◆ Exercise goal
Write out, word for word, every line in the data below from the one containing "## Getting started" to the one containing "1. Step: **[Take", both of them included.

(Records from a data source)
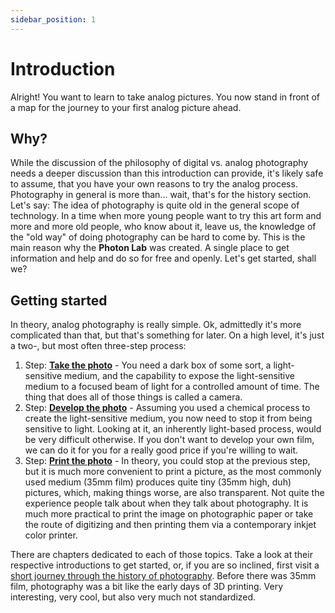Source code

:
```yaml
---
sidebar_position: 1
---
```


# Introduction

Alright! You want to learn to take analog pictures. You now stand in front of a map for the journey to your first analog picture ahead. 

## Why?
While the discussion of the philosophy of digital vs. analog photography needs a deeper discussion than this introduction can provide, it's likely safe to assume, that you have your own reasons to try the analog process. Photography in general is more than... wait, that's for the history section. Let's say: The idea of photography is quite old in the general scope of technology. In a time when more young people want to try this art form and more and more old people, who know about it, leave us, the knowledge of the "old way" of doing photography can be hard to come by. This is the main reason why the **Photon Lab** was created. A single place to get information and help and do so for free and openly. Let's get started, shall we?

## Getting started

In theory, analog photography is really simple. Ok, admittedly it's more complicated than that, but that's something for later. On a high level, it's just a two-, but most often three-step process:
1. Step: **[Take the photo](/docs/photography/Intro)** - You need a dark box of some sort, a light-sensitive medium, and the capability to expose the light-sensitive medium to a focused beam of light for a controlled amount of time. The thing that does all of those things is called a camera.
2. Step: **[Develop the photo](/docs/development/Intro)** - Assuming you used a chemical process to create the light-sensitive medium, you now need to stop it from being sensitive to light. Looking at it, an inherently light-based process, would be very difficult otherwise. If you don't want to develop your own film, we can do it for you for a really good price if you're willing to wait. 
3. Step: **[Print the photo](/docs/printing/Intro)** - In theory, you could stop at the previous step, but it is much more convenient to print a picture, as the most commonly used medium (35mm film) produces quite tiny (35mm high, duh) pictures, which, making things worse, are also transparent. Not quite the experience people talk about when they talk about photography. It is much more practical to print the image on photographic paper or take the route of digitizing and then printing them via a contemporary inkjet color printer.

There are chapters dedicated to each of those topics. Take a look at their respective introductions to get started, or, if you are so inclined, first visit a [short journey through the history of photography](/docs/history/Intro). Before there was 35mm film, photography was a bit like the early days of 3D printing. Very interesting, very cool, but also very much not standardized.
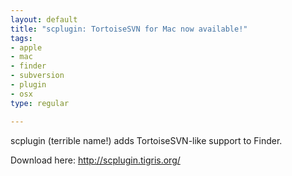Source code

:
 ```yaml
--- 
layout: default
title: "scplugin: TortoiseSVN for Mac now available!"
tags: 
- apple
- mac
- finder
- subversion
- plugin
- osx
type: regular

---
```

<p>
scplugin (terrible name!) adds TortoiseSVN-like support to Finder. 
</p>
<p>
Download here: <a href="http://scplugin.tigris.org/">http://scplugin.tigris.org/</a>
</p>
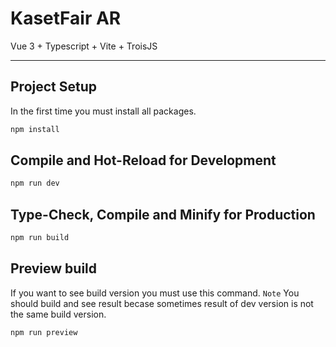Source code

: # KasetFair AR

Vue 3 + Typescript + Vite + TroisJS

---

## Project Setup

In the first time you must install all packages.

```bash
npm install
```

## Compile and Hot-Reload for Development

```bash
npm run dev
```

## Type-Check, Compile and Minify for Production

```bash
npm run build
```

## Preview build

If you want to see build version you must use this command.
`Note` You should build and see result becase sometimes result of dev version is not the same build version.

```bash
npm run preview
```
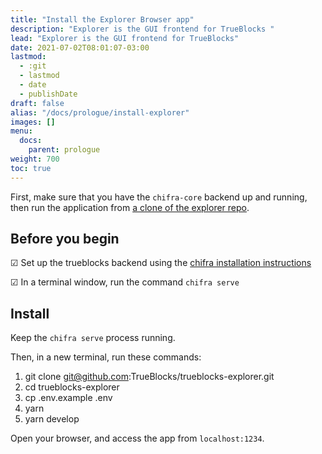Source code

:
 ```yaml
---
title: "Install the Explorer Browser app"
description: "Explorer is the GUI frontend for TrueBlocks "
lead: "Explorer is the GUI frontend for TrueBlocks"
date: 2021-07-02T08:01:07-03:00
lastmod:
  - :git
  - lastmod
  - date
  - publishDate
draft: false
alias: "/docs/prologue/install-explorer"
images: []
menu: 
  docs:
    parent: prologue
weight: 700
toc: true
---
```


First, make sure that you have the `chifra-core` backend up and running,
then run the application from [a clone of the explorer repo](https://github.com/TrueBlocks/trueblocks-explorer).

## Before you begin

&#9745; Set up the trueblocks backend using the [chifra installation instructions](/docs/prologue/installing-trueblocks)

&#9745; In a terminal window, run the command `chifra serve`

## Install

Keep the `chifra serve` process running.

Then, in a new terminal, run these commands:

1. git clone git@github.com:TrueBlocks/trueblocks-explorer.git
2. cd trueblocks-explorer
3. cp .env.example .env
4. yarn
5. yarn develop

Open your browser, and access the app from `localhost:1234`.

◆ Exercise response
## Getting started

In theory, analog photography is really simple. Ok, admittedly it's more complicated than that, but that's something for later. On a high level, it's just a two-, but most often three-step process:
1. Step: **[Take the photo](/docs/photography/Intro)** - You need a dark box of some sort, a light-sensitive medium, and the capability to expose the light-sensitive medium to a focused beam of light for a controlled amount of time. The thing that does all of those things is called a camera.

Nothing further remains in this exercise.